Preamble
LINQ is a modern query language which presents a simple, yet powerful way to query data-collections in a variety of sources. It offers a consistent model for working with data from a variety of sources (XML documents, SQL databases, ADO.NET databases, .NET collections etc.)
Motivation
LINQ presents an opportunity to manipulate data from within a .NET based environment - raising the bar for software-based data-manipulation and querying. In addition it reinforces learning-concepts and interaction modalities within the C# language.
(Inner) Joins
Join simply put groups data across two collections and are a common operation in data-querying and management. The syntax LINQ employs follows common convention.
First lets build our data objects.
// 1.
internal class Supplier
{
public string Name { get; set; }
public int Age { get; set; }
public string District { get; set;}
}
internal class Buyer
{
public string Name { get; set; }
public int Age { get; set; }
public string District { get; set; }
}
List<Buyer> buyers = new List<Buyer>()
{
new Buyer() {Name = "John", Age = 25, District = "Point Break"},
new Buyer() {Name = "Paul", Age = 35, District = "West Side"},
new Buyer() {Name = "Angie", Age = 30, District = "West Side"},
new Buyer() {Name = "Flo", Age = 45, District = "Central"},
new Buyer() {Name = "Mary", Age = 28, District = "Central"},
new Buyer() {Name = "Joan", Age = 30, District = "South"},
new Buyer() {Name = "George", Age = 55, District = "South"}
};
List<Supplier> suppliers = new List<Supplier>()
{
new Supplier() {Name = "Andy", Age = 25, District = "Point Break"},
new Supplier() {Name = "Tod", Age = 35, District = "West Side"},
new Supplier() {Name = "Ian", Age = 40, District = "West Side"},
new Supplier() {Name = "Anna", Age = 30, District = "South"},
new Supplier() {Name = "Jerry", Age = 28, District = "Central"},
new Supplier() {Name = "Paul", Age = 33, District = "Central"}
};
And then join on a single key. The clauses join...in...
and on...equals
are used to define the relationships between the collections.
Here with on...
we can refer to the first range variable (s), and with equals
the second (b).
The results are placed in an Anonymous object via new
.
// 1. ....continued
var innerJoin = from s in suppliers
join b in buyers on s.District equals b.District
select new
{
SupplierName = s.Name,
BuyerName = b.Name,
s.District
}
foreach (var item in innerJoin)
{
Console.WriteLine($"District: {item.District}, Supplier Name: {item.SupplierName}, Buyer Name: {item.BuyerName}");
}
District: Point Break, Supplier Name: Andy, Buyer Name: John
District: West Side, Supplier Name: Tod, Buyer Name: Paul
District: West Side, Supplier Name: Tod, Buyer Name: Angie
District: West Side, Supplier Name: Ian, Buyer Name: Paul
District: West Side, Supplier Name: Ian, Buyer Name: Angie
District: South, Supplier Name: Anna, Buyer Name: Joan
District: South, Supplier Name: Anna, Buyer Name: George
District: Central, Supplier Name: Jerry, Buyer Name: Flo
District: Central, Supplier Name: Jerry, Buyer Name: Mary
District: Central, Supplier Name: Paul, Buyer Name: Flo
District: Central, Supplier Name: Paul, Buyer Name: Mary
Composite Joins
Composite Joins occur when multiple keys are matched across the collections.

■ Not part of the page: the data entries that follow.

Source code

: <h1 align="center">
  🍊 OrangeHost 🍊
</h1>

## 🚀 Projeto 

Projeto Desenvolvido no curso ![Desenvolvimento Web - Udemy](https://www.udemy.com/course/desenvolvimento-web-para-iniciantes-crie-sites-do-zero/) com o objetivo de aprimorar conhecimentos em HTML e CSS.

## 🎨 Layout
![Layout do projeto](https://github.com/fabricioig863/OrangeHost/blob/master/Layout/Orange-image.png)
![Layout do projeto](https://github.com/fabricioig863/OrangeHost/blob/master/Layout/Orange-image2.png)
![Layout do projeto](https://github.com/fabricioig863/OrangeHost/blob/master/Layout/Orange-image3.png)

The comparison components are held in Anonymous objects - it’s important to note that their types must match, as well as their ordering within the respective objects.

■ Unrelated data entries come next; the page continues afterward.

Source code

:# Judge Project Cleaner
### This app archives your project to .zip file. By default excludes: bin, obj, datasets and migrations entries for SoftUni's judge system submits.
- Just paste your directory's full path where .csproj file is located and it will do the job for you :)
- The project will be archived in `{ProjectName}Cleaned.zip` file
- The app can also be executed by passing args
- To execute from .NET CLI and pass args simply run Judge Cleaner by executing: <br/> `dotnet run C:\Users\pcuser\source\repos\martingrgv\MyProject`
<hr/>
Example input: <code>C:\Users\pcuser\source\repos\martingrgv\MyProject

We can capture the results (and the common keys, District and Age) in Supplier by referencing s
directly.
In this case we only have 4 matches where Buyer/Supplier Age + District are identical.
// 2.
var compositeJoin = from s in suppliers
join b in buyers on new {s.District, s.Age} equals new {b.District, b.Age}
select new
{
Supplier = s,
BuyerName = b.Name
};
foreach (var item in compositeJoin)
{
Console.WriteLine($"District: {item.Supplier.District}, Age: {item.Supplier.Age}");
Console.WriteLine($" Buyer Name: {item.BuyerName}");
}
District: Point Break, Age: 25
Buyer Name: John
District: West Side, Age: 35
Buyer Name: Paul
District: South, Age: 30
Buyer Name: Joan
District: Central, Age: 28
Buyer Name: Mary
Group(ed) Joins
Group(ed) Joins fuse two collections by a common key, with a grouping of the secondary collection on the key.

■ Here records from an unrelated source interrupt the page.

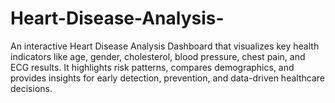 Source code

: # Heart-Disease-Analysis-
An interactive Heart Disease Analysis Dashboard that visualizes key health indicators like age, gender, cholesterol, blood pressure, chest pain, and ECG results. It highlights risk patterns, compares demographics, and provides insights for early detection, prevention, and data-driven healthcare decisions.
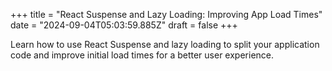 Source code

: +++
title = "React Suspense and Lazy Loading: Improving App Load Times"
date = "2024-09-04T05:03:59.885Z"
draft = false
+++

  Learn how to use React Suspense and lazy loading to split your application code and improve initial load times for a better user experience.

This presents an improvement on standard inner joins where the common properties are (repeatedly) present in every unified item.
The syntax for the join is identical to that of the inner join with the additional of into...GroupName
.
The grouping variable inside of the Anonymous Object new
is itself of type IEnumerbale
- and thus a nested loop is required to display the elements within.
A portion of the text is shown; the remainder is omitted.